*** Data for review ***

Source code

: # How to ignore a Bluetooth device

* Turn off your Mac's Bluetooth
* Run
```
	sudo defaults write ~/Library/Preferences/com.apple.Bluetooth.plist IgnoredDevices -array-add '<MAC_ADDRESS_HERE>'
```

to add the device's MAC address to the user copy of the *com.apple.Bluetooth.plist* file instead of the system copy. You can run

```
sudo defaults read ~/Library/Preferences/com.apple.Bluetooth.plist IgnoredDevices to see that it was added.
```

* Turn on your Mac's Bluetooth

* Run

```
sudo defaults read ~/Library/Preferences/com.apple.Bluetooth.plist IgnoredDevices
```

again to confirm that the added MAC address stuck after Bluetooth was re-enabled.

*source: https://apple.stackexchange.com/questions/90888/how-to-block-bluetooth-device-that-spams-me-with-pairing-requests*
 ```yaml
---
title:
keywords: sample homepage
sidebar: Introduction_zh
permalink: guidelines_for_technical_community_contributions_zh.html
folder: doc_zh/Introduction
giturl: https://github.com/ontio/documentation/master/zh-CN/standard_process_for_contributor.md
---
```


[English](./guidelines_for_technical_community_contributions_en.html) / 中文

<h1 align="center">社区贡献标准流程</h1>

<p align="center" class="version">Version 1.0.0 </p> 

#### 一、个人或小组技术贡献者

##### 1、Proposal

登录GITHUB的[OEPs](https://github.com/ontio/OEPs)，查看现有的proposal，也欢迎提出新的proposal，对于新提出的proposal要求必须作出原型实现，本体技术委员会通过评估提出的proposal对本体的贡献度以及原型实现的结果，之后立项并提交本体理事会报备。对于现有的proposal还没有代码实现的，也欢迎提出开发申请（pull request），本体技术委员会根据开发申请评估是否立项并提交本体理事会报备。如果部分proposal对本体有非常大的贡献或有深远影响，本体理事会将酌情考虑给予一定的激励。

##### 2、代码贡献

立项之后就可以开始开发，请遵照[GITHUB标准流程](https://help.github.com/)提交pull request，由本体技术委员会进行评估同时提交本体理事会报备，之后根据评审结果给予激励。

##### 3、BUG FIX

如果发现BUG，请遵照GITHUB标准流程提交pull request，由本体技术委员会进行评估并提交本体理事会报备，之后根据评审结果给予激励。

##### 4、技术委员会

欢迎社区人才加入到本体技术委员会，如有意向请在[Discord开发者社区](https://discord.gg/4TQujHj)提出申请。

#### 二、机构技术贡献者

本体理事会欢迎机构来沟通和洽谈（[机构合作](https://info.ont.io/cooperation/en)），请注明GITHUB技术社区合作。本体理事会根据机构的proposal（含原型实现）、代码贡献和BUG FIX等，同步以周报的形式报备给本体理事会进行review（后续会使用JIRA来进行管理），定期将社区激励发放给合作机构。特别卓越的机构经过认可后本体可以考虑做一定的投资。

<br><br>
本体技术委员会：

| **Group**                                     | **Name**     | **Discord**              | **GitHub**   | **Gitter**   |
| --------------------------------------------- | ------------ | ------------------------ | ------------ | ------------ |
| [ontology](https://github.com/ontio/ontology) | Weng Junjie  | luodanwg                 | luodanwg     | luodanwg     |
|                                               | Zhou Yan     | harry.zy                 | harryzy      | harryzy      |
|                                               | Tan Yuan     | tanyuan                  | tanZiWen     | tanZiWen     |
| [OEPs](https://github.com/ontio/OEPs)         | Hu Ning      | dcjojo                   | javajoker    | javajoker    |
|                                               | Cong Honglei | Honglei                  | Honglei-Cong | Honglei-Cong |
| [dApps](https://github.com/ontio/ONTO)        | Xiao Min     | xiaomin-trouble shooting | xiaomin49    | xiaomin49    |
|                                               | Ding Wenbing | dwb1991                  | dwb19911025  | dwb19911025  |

***
*** Data for review ***

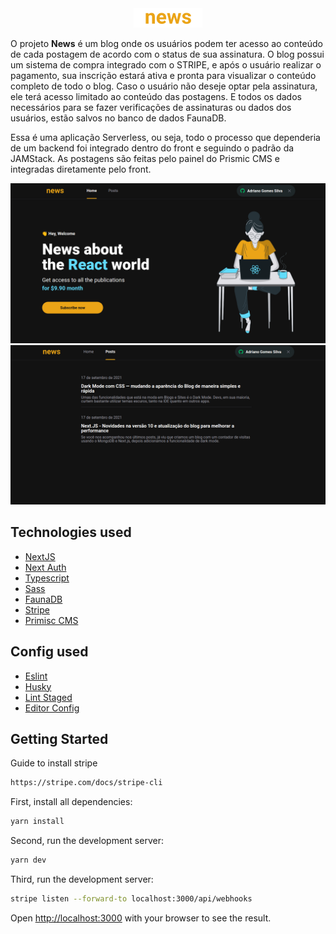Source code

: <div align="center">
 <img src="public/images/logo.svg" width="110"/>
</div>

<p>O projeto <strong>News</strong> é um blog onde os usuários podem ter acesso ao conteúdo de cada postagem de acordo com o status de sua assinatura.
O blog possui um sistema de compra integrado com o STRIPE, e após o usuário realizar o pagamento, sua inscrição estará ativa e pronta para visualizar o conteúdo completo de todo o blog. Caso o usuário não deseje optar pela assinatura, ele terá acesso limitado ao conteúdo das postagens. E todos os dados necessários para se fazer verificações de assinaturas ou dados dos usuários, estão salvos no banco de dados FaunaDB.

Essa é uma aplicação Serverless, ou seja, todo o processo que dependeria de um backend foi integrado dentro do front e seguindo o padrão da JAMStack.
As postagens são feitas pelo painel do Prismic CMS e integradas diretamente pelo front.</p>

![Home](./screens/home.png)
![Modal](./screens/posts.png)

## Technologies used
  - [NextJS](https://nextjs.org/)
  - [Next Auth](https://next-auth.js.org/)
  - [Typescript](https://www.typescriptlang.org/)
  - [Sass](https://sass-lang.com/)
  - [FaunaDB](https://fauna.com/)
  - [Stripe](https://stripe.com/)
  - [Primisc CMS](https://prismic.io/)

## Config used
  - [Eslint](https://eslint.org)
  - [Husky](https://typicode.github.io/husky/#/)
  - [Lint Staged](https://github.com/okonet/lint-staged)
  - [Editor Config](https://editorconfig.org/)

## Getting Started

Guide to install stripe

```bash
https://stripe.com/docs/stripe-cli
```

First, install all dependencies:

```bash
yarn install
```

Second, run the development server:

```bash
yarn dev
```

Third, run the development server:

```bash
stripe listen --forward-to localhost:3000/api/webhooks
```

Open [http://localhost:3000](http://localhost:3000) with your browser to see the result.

***

* Task prompt: Which lines above include the word "acesso"? Show each one.

* Output for this exercise:
<p>O projeto <strong>News</strong> é um blog onde os usuários podem ter acesso ao conteúdo de cada postagem de acordo com o status de sua assinatura.
O blog possui um sistema de compra integrado com o STRIPE, e após o usuário realizar o pagamento, sua inscrição estará ativa e pronta para visualizar o conteúdo completo de todo o blog. Caso o usuário não deseje optar pela assinatura, ele terá acesso limitado ao conteúdo das postagens. E todos os dados necessários para se fazer verificações de assinaturas ou dados dos usuários, estão salvos no banco de dados FaunaDB.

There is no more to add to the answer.